Gerne „hoangortat“ sie und erzählt: „Mein Votr hon i nia kennt“. Als sie vier Monate alt war, zog dieser in den 1.Weltkrieg und kehrte nicht zurück. Sie blieb als Halbwaise mit ihrer Mutter auf dem Hof in Altspondinig zurück, wo auch ihre Tante lebte. Die Frauen rackerten sich ab, um mit der Landwirtschaft über die Runden zu kommen. Von kleinauf half Kathl mit. Sie hütete Jungvieh auf den Schludernser Leiten, Kühe in den Auen oder im Herbst auf den Wiesen entlang der Bahnstrecke. Diese war damals nicht mit Zäunen und Schranken gesichert und sie hatte immer Angst davor, die Tiere könnten den Geleisen zu nahe kommen. Als kräfteraubend beschreibt sie die Botengänge mit dem „Ziachwagele“ zum Müller oder zum Bäcker nach Prad und die Fußmärsche zur Schule nach Schluderns. „Oa Stund aui unt one oi“, betont sie. Als die Unterrichtssprache plötzlich von Deutsch ins Italienische wechselte, verstand sie die Welt nicht mehr. Es zog faschistischer Wind ins Land, der keine Rücksicht kannte. Das musste ihre Familie bald erfahren. Für den Bau eines Panzer-Übungsplatzes nahm man ihr einen Hektar Ackerfläche weg. „Miar hoobm weaniger Brout kopp unt af dr Entschädigung wortn miar haint nou“, klagt sie an.
Die geplante Zwangs-Italienisierung und die entsprechende Propaganda veranlassten sie, für Deutschland zu optieren.

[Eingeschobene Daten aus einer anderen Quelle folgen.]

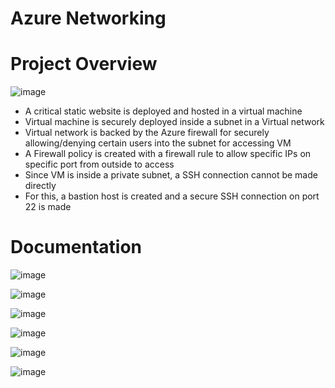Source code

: # Azure Networking

# Project Overview
![image](https://github.com/user-attachments/assets/9727ccf6-6f6a-42cc-b62d-101a5dd5b138)


- A critical static website is deployed and hosted in a virtual machine
- Virtual machine is securely deployed inside a subnet in a Virtual network
- Virtual network is backed by the Azure firewall for securely allowing/denying certain users into the subnet for accessing VM
- A Firewall policy is created with a firewall rule to allow specific IPs on specific port from outside to access
- Since VM is inside a private subnet, a SSH connection cannot be made directly
- For this, a bastion host is created and a secure SSH connection on port 22 is made


# Documentation

![image](https://github.com/user-attachments/assets/d333c06e-6e0f-4d71-85df-1dd5b8d461a2)

![image](https://github.com/user-attachments/assets/51ea5995-e25b-4fb0-87b5-aeab789b373d)

![image](https://github.com/user-attachments/assets/33621f6f-2c08-4436-ad90-40067b029a44)

![image](https://github.com/user-attachments/assets/24f4e5eb-3b56-46fd-9eff-e7cf010db12f)

![image](https://github.com/user-attachments/assets/294030dd-cb18-4d06-b767-c1c6f45e6adb)

![image](https://github.com/user-attachments/assets/963d9019-71ff-41ad-a5d2-d67c6ec9cdcf)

Doch die Sorge vor dem Auswandern belastete sie sehr, genau wie der Zweite Weltkrieg, der ausgebrochen war und viele Burschen wegfraß. Halt und Trost fand sie in der Kirche und sie dankte Gott, nachdem die Auswanderung gestoppt worden war. Gerne hätte Kathl Köchin gelernt, doch das blieb ihr verwehrt. Sie wurde daheim beim Kampf um das tägliche Brot gebraucht. „Di Lebnsmittlmarkn sein nit olm bis Spondinig kemman“, erinnert sie sich. „Es hot olm lei Brenntsupp, Plentn unt Greascht geebm“. Wenn im Herbst neben der „Brenntsupp“ eine „Palabir“ lag, war das für Kathl ein Festessen.
Nach dem Krieg lief ihr der zwei Jahre ältere Alois Trafoier, genannt „Schmiedseppalois“ im wahrsten Sinne des Wortes über den Weg. Er war eben von der Front heimgekehrt und suchte eine Frau. „Mitn Mischtgrattl hot er miar di Stroß ogsperrt“, lacht sie. Er begleitete sie regelmäßig nach der Sonntagsmesse mit dem Rad nach Spondinig. Schließlich eroberte er sie und hielt um ihre Hand an. 1946 führte er sie zum Altar. Die Hochzeitsreise ging von Leifers zufuß nach Maria Weißenstein, wo Kathl außer Atem ankam und einen Schwächeanfall erlitt, von dem sie sich aber schnell erholte. Sie zog ins Elternhaus ihres Mannes und ihre Schwiegermutter lehrte sie das Kochen. 1947 zogen die jungen Eheleute in ihr eigenes Heim ein und bestritten den Lebensunterhalt mit ihrer kleinen Landwirtschaft. Ein Jahr später übernahm Lois die Mesnerei und konnte dafür das „Hostienackerle“ bewirtschaften. Die Mesnerei bedeutete für Kathl, dass sie in der Kirche mithelfen musste und oft alleine bei der Stallarbeit war, während ihr Mann bei den Geistlichen assistierte. Innerhalb von fünf Jahren hatte sie sechs Kinder am Rockzipfel hängen. Die Jüngsten waren Zwillinge.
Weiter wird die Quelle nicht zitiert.